A judge or jury makes a bimodal decision: guilt or innocence. Getting to the root of the problem, including the context in which the crime took place, is hardly relevant. Then a judge dishes out punishment.
Boom, goal accomplished. On our wealth of American cop shows, that’s the end of story. Punishment satisfies our primitive desire for eye-for-an-eye justice; you hurt me, so I hurt you.
The system is built ona faith in “rehabilitation” – that punishment will somehow hurt the offenders into healthy and appropriate behavior for when they get out. Crime is a personal choice for which they must atone. Social circumstances like poverty or systemic racism are just excuses.
What we don’t see on the cop shows are the offenders’ lives in ruins, along with their family’s well-being. The system is enormously expensive, sucking resources out of the communities that probably didn’t know how to deal with the offender in the first place. Instead of celebration and welcoming songs, we have under-funded non-profits that struggle to help offenders climb the steep, often impossible hill towards some form of reintegration.

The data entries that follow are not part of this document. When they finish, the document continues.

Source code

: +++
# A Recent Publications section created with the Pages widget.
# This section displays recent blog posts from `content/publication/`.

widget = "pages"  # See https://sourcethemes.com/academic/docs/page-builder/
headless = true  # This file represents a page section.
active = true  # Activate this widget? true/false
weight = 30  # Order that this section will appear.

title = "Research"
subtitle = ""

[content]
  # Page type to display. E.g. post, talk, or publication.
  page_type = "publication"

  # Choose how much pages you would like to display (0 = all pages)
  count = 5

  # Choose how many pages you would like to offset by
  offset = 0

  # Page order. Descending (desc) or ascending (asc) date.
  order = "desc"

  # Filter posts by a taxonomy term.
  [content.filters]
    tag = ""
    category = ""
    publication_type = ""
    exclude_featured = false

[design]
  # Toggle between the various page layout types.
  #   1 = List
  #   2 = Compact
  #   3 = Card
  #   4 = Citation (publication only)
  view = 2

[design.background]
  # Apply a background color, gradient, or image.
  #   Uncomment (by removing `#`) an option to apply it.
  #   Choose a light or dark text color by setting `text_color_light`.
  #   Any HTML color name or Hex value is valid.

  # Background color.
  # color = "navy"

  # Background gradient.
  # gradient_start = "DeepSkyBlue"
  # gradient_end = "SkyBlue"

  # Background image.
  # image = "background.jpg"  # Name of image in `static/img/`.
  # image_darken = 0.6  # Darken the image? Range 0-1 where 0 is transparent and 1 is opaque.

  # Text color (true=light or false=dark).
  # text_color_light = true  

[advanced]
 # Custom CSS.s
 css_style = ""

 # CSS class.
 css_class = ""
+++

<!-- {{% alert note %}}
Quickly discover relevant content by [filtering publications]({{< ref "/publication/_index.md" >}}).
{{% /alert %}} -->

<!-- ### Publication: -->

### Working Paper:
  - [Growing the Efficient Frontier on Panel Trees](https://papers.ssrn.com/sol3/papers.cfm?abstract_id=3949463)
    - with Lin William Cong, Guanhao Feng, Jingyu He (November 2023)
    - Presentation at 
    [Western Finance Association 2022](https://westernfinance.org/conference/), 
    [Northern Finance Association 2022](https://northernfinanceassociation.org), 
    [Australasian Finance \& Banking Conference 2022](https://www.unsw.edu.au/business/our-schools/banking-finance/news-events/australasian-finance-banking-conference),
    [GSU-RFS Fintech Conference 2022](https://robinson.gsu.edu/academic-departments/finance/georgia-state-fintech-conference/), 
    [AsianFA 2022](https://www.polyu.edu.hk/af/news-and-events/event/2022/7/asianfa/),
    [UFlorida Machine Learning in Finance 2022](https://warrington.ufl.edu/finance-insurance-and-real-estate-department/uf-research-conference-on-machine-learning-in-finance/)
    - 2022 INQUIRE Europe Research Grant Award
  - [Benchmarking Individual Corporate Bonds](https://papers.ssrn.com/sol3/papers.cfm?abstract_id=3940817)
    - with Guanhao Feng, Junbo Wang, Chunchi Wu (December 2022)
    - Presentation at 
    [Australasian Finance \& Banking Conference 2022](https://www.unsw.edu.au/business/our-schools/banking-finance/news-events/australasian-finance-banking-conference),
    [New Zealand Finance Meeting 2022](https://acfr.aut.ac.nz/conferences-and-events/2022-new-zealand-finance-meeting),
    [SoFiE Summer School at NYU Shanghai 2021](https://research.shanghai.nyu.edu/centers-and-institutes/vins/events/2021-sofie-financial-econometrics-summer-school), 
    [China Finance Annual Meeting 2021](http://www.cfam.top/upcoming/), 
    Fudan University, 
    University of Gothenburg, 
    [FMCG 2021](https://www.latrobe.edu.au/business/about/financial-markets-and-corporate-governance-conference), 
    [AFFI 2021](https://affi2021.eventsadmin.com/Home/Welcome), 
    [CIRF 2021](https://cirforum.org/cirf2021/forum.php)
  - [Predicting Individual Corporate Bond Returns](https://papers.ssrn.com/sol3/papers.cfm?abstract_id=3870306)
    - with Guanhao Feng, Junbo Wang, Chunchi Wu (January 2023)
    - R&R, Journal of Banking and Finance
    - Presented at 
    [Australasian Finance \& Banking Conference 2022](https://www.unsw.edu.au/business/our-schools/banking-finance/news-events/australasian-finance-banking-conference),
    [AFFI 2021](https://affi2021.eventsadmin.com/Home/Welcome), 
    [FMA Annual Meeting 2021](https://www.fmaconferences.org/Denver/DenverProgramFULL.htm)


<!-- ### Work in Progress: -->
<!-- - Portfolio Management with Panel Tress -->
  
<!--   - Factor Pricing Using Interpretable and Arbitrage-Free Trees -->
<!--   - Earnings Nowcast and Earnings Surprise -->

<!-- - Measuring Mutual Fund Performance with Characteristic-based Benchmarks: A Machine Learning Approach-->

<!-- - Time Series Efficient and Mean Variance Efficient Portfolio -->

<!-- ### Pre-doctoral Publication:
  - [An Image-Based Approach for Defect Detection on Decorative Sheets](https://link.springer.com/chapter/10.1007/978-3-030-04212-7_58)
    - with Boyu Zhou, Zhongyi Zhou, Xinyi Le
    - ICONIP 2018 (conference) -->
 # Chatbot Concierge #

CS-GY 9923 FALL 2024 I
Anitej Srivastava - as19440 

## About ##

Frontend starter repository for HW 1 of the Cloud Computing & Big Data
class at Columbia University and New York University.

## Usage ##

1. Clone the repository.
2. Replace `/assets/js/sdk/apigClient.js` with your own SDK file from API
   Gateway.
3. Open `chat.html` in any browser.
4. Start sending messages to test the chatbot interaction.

Implementing restorative justice is tough, but worth it.
In most RJ research, roughly 85% of victims are highly satisfied with the process. Offenders’ rates of recidivism vary widely, but they are all much lower than the roughly 75% of juvenile offenders who show up in the judicial system again within 5 years.
Retributive justice spawns more retribution. But when healing and reintegration are the goal and the metric of success, working to re-knit the community will have far more lasting, productive and peaceful results.